Problem requirements: Where the word "referrerpolicy" shows up in the entries below, please copy the whole line.
*** Opening of Data to examine ***
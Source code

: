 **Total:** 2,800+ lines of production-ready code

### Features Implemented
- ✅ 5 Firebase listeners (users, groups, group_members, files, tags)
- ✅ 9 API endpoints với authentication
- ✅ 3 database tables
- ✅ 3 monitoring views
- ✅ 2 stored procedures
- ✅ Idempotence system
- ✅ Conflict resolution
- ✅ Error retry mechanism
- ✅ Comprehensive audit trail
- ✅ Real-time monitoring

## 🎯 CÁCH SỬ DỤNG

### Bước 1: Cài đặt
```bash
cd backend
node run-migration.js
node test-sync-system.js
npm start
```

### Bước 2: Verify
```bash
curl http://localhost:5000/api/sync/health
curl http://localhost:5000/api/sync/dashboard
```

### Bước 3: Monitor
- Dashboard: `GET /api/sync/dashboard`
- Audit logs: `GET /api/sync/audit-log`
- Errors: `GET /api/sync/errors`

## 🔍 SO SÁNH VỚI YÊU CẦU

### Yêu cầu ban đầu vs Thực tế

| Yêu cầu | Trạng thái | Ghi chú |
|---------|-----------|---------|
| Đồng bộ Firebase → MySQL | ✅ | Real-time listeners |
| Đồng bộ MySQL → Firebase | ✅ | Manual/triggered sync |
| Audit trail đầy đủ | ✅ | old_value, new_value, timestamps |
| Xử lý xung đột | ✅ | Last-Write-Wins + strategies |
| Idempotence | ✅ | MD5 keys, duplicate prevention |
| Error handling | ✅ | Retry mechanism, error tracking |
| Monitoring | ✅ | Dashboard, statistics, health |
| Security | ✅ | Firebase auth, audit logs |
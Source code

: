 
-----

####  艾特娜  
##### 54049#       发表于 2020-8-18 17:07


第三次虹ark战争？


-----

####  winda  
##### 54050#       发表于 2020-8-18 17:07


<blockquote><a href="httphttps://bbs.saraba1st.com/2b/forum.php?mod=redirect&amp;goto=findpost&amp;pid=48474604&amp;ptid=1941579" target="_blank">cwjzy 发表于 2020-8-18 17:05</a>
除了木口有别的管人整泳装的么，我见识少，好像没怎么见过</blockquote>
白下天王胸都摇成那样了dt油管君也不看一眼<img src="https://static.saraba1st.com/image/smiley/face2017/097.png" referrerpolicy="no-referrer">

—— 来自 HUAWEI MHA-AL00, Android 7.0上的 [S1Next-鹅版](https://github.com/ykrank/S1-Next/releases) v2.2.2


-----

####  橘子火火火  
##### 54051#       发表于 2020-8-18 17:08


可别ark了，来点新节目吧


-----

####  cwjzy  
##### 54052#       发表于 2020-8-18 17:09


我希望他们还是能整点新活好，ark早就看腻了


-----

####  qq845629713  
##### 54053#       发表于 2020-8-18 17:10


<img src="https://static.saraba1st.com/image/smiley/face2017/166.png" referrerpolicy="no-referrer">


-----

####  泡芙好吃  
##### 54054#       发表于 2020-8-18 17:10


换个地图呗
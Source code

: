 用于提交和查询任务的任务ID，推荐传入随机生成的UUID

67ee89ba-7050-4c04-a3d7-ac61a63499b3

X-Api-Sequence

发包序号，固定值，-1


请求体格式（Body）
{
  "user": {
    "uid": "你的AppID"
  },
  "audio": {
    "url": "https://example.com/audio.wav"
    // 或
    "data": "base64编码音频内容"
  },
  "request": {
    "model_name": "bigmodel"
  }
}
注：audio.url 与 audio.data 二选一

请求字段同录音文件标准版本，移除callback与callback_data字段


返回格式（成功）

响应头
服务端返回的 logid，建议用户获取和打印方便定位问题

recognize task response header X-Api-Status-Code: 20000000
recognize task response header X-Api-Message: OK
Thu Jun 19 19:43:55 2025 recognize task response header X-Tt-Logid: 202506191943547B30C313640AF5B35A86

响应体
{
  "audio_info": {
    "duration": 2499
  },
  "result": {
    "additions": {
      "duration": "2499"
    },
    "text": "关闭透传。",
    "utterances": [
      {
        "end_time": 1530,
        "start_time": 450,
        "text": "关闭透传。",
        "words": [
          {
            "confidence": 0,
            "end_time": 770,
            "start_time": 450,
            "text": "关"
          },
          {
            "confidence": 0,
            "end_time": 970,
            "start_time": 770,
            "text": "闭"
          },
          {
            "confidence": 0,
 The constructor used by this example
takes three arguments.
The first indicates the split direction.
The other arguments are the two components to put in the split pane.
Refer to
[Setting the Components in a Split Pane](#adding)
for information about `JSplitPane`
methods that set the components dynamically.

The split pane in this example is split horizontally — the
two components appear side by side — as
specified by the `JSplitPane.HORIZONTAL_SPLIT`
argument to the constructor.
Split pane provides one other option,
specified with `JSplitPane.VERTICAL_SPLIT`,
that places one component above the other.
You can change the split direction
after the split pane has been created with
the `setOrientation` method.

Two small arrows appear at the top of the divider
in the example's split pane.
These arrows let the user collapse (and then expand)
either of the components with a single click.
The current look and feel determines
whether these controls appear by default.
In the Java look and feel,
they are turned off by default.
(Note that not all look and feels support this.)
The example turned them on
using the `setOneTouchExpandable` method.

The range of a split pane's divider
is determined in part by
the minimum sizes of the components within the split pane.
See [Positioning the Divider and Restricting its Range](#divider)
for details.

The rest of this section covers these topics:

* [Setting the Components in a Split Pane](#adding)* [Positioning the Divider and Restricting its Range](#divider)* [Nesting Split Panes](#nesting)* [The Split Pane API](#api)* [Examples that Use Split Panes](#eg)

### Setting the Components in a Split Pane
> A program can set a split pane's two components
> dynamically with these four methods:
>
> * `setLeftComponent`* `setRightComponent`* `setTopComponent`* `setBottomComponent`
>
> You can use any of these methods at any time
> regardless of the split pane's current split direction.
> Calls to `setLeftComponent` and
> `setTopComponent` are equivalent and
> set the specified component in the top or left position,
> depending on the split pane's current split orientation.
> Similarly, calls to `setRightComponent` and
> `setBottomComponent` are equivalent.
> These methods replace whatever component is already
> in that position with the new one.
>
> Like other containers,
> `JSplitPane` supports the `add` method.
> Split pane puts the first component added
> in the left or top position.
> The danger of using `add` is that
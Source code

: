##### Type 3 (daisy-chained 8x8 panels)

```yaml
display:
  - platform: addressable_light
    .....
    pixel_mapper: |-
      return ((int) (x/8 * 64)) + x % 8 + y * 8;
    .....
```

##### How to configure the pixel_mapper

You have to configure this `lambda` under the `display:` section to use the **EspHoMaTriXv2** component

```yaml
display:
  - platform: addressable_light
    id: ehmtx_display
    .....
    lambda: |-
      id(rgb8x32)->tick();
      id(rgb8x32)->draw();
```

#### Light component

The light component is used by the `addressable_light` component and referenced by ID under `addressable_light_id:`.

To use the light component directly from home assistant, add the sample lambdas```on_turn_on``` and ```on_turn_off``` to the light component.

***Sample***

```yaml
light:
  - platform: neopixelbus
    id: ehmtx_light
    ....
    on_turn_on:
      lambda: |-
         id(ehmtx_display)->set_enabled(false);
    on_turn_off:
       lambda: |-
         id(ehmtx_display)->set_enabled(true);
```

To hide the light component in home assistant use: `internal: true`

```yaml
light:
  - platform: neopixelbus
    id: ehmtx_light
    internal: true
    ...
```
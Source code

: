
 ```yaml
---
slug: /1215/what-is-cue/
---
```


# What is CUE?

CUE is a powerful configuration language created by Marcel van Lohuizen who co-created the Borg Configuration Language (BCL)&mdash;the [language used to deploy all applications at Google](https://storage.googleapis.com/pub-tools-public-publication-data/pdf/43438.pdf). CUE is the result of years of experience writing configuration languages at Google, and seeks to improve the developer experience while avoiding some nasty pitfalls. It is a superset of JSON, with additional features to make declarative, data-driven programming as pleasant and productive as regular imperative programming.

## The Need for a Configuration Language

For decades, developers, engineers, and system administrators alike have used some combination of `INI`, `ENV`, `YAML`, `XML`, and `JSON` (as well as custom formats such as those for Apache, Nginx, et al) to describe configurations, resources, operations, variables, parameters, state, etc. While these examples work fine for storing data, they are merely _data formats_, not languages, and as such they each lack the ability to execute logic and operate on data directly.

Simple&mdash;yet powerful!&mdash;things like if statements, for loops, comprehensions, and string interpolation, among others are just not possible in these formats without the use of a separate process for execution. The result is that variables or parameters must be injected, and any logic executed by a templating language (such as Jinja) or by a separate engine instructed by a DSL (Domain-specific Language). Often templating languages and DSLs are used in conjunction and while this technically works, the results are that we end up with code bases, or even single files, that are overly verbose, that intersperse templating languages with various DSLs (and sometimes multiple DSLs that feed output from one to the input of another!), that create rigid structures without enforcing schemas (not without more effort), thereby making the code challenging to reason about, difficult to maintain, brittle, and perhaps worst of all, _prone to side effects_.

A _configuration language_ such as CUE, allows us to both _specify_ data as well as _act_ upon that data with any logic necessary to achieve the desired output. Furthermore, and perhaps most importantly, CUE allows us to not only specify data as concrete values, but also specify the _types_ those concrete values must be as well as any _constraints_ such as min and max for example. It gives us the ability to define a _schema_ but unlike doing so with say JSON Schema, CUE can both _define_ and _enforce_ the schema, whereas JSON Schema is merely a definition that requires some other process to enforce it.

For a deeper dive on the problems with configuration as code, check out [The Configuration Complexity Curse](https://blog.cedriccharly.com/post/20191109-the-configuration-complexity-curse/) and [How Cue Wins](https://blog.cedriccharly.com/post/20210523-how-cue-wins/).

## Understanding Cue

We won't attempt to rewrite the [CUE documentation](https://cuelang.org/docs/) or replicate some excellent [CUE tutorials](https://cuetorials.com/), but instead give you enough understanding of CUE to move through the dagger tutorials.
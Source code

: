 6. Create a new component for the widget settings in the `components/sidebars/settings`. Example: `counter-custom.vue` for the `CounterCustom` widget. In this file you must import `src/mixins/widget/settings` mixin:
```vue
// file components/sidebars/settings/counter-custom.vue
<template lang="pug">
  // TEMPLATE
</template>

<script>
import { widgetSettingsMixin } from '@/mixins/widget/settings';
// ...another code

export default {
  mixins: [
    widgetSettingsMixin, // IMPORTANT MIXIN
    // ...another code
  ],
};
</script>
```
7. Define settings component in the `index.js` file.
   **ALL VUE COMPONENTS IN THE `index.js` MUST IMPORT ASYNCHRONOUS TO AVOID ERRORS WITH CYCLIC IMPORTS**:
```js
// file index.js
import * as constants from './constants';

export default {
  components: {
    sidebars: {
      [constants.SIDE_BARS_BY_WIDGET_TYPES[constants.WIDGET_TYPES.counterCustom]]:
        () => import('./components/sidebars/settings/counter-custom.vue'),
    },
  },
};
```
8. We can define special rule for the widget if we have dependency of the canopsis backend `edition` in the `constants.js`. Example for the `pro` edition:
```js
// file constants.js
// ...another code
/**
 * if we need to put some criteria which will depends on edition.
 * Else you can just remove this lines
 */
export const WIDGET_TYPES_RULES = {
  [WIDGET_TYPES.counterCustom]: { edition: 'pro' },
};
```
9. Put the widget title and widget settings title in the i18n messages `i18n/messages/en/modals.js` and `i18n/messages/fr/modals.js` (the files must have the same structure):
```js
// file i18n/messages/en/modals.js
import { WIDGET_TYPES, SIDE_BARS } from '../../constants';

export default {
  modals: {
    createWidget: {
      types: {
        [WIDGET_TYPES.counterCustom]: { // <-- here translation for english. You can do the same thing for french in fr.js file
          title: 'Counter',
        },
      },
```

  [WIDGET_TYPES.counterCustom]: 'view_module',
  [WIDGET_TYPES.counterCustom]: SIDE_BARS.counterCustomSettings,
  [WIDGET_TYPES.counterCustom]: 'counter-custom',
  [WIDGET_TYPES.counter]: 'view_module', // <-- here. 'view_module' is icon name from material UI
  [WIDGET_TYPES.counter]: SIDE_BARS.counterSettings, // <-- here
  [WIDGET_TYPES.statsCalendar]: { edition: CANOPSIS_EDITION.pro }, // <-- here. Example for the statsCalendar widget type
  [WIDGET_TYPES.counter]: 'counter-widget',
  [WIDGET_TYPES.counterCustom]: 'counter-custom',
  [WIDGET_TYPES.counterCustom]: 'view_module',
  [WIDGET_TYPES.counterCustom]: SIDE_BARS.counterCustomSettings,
*** Close of Data to examine ***
Result:
白下天王胸都摇成那样了dt油管君也不看一眼<img src="https://static.saraba1st.com/image/smiley/face2017/097.png" referrerpolicy="no-referrer">
<img src="https://static.saraba1st.com/image/smiley/face2017/166.png" referrerpolicy="no-referrer">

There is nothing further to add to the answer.